Please give back, word for word, each line from the start of the entries through the one in which "进入一个状态后立即 | 状态初始化、资源分配" is found.

==== DATA TO EXAMINE ====

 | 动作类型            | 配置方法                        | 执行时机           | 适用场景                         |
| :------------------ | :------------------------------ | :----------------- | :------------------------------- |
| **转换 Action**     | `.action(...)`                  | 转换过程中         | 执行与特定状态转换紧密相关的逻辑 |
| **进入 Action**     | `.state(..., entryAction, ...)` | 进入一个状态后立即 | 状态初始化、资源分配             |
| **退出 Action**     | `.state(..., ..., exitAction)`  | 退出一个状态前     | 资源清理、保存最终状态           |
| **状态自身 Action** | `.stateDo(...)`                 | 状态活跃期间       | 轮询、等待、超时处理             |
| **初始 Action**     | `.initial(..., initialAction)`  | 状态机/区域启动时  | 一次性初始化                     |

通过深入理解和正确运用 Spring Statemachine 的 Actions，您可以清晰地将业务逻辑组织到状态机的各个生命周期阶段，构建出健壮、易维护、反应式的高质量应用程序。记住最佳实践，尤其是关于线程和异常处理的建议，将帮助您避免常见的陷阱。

====

- _SOLUTION TO THIS PROBLEM_
 | 动作类型            | 配置方法                        | 执行时机           | 适用场景                         |
| :------------------ | :------------------------------ | :----------------- | :------------------------------- |
| **转换 Action**     | `.action(...)`                  | 转换过程中         | 执行与特定状态转换紧密相关的逻辑 |
| **进入 Action**     | `.state(..., entryAction, ...)` | 进入一个状态后立即 | 状态初始化、资源分配             |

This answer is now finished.